А между тем, дело принимало широкие размеры, далеко за пределы этих тесных рамок: дело оказывалось торжеством поистине всенародным, и являлось одушевление замечательное. Ежечасно прибывали депутации из разных городов и учреждений. Из Нижнего голова с гражданами привезли великолепную хоругвь в дар Киеву; московские хоругвеносцы привезли 4 драгоценные хоругви; депутации из разных городов, особливо имеющих историческую связь с Киевом, привезли патриотические адресы; наезжали представителями разных епархий епископы из Нижнего, из Чернигова, из Петербурга и Москвы, из Кишинева и пр.; приехал митрополит черногорский со своим дьяконом. Приехали, несмотря на препятствия, из Сербии, Протичти Груич (бывшие министры и посланники в России); из Румынии — преданные России — кн. Богоридзе, Разновано и несколько других лиц (епископу Мельхиседеку румынское правительство, к стыду своему, не дало отпуска в Киев!). В Австрии правительство формально запретило давать паспорты в Киев; однако, прибыли из Галиции и из Венгрии с риском преследования те же галичане и словаки, которые были в Петербурге на день Кирилла и Мефодия и за то подвергались уже гонению. 13 числа явилось 11 крестьян из Галиции; они тайно пробрались через границу, — их устроили гостеприимно в лавре. Все эти люди благоговейно, со слезами на глазах, ходили по храмам и улицам киевским. Памятник Хмельницкому производил на них сильное впечатление; на нем надпись: «Волим под царя восточного православного», и эту надпись они пожирали глазами. Даже сербы, проходя мимо, говорили: «Вот наша программа, зачем нам искать другую».

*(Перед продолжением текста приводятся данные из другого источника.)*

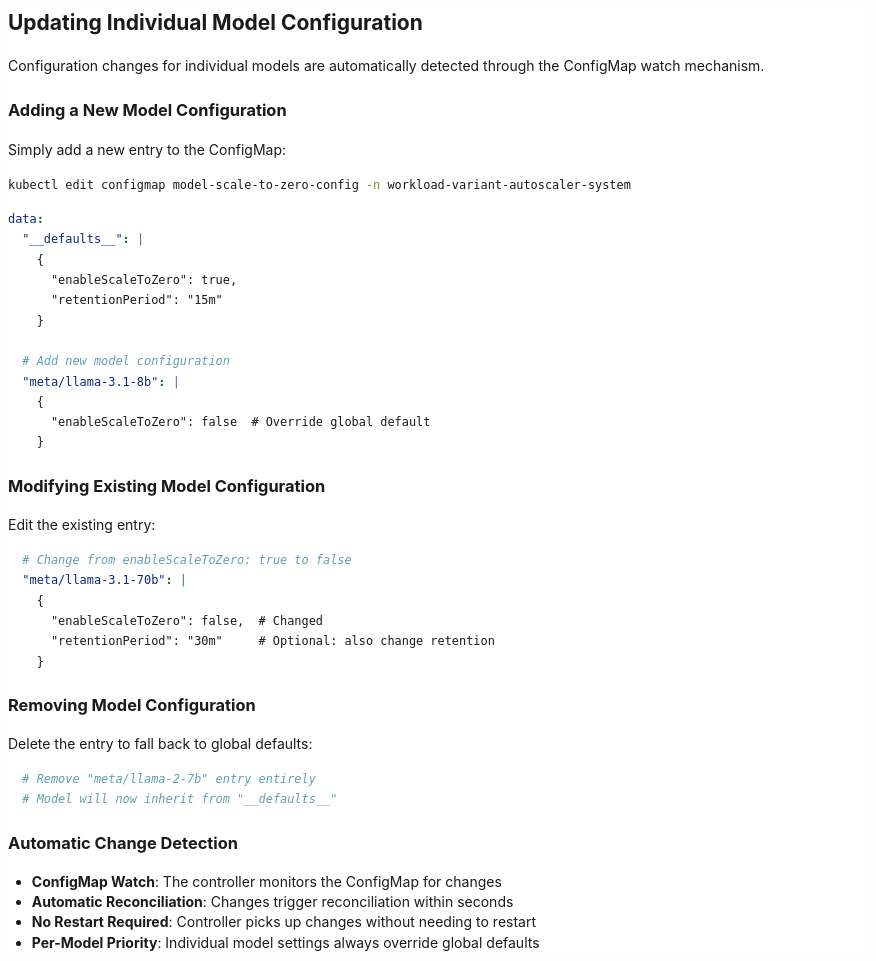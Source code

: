 ## Updating Individual Model Configuration

Configuration changes for individual models are automatically detected through the ConfigMap watch mechanism.

### Adding a New Model Configuration

Simply add a new entry to the ConfigMap:

```bash
kubectl edit configmap model-scale-to-zero-config -n workload-variant-autoscaler-system
```

```yaml
data:
  "__defaults__": |
    {
      "enableScaleToZero": true,
      "retentionPeriod": "15m"
    }

  # Add new model configuration
  "meta/llama-3.1-8b": |
    {
      "enableScaleToZero": false  # Override global default
    }
```

### Modifying Existing Model Configuration

Edit the existing entry:

```yaml
  # Change from enableScaleToZero: true to false
  "meta/llama-3.1-70b": |
    {
      "enableScaleToZero": false,  # Changed
      "retentionPeriod": "30m"     # Optional: also change retention
    }
```

### Removing Model Configuration

Delete the entry to fall back to global defaults:

```yaml
  # Remove "meta/llama-2-7b" entry entirely
  # Model will now inherit from "__defaults__"
```

### Automatic Change Detection

- **ConfigMap Watch**: The controller monitors the ConfigMap for changes
- **Automatic Reconciliation**: Changes trigger reconciliation within seconds
- **No Restart Required**: Controller picks up changes without needing to restart
- **Per-Model Priority**: Individual model settings always override global defaults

Русских людей всякого числа прибывало множество, — и все было в радостном ожидании торжества. Необходимо было дать удовлетворение этому чувству; оно не удовлетворилось бы обычным церковным празднованием 15 июля. Я говорил по этому поводу с Дрентельном. От города готовился обед на 450 человек. Этого-то обеда особенно опасался Ал. Романович, — боялся речей со славянскою политикой, — и потому объявил заранее, что речей не будет, и всякая речь покрыта будет музыкой. Мне удалось, однако, убедить его, что необходимо дать высказаться патриотическому чувству. Я принял это на свою ответственность: говорить-де я буду один, и то, что я скажу, не будет опасно. На этом Дрентельн успокоился.
Погода установилась прекрасная. Город почистился, украсился и стал действительно чудно хорош, благодаря живописности своей. Церкви все почистились к празднику: в Софийском соборе сняли грязь и копоть, сняли верхний ярус иконостаса, так что нерушимая стена открылась вся. В Михайловском монастыре идут работы: там открыты недавно под слоем новой живописи интереснейшие фрески, как думают, той же эпохи, как и софийские.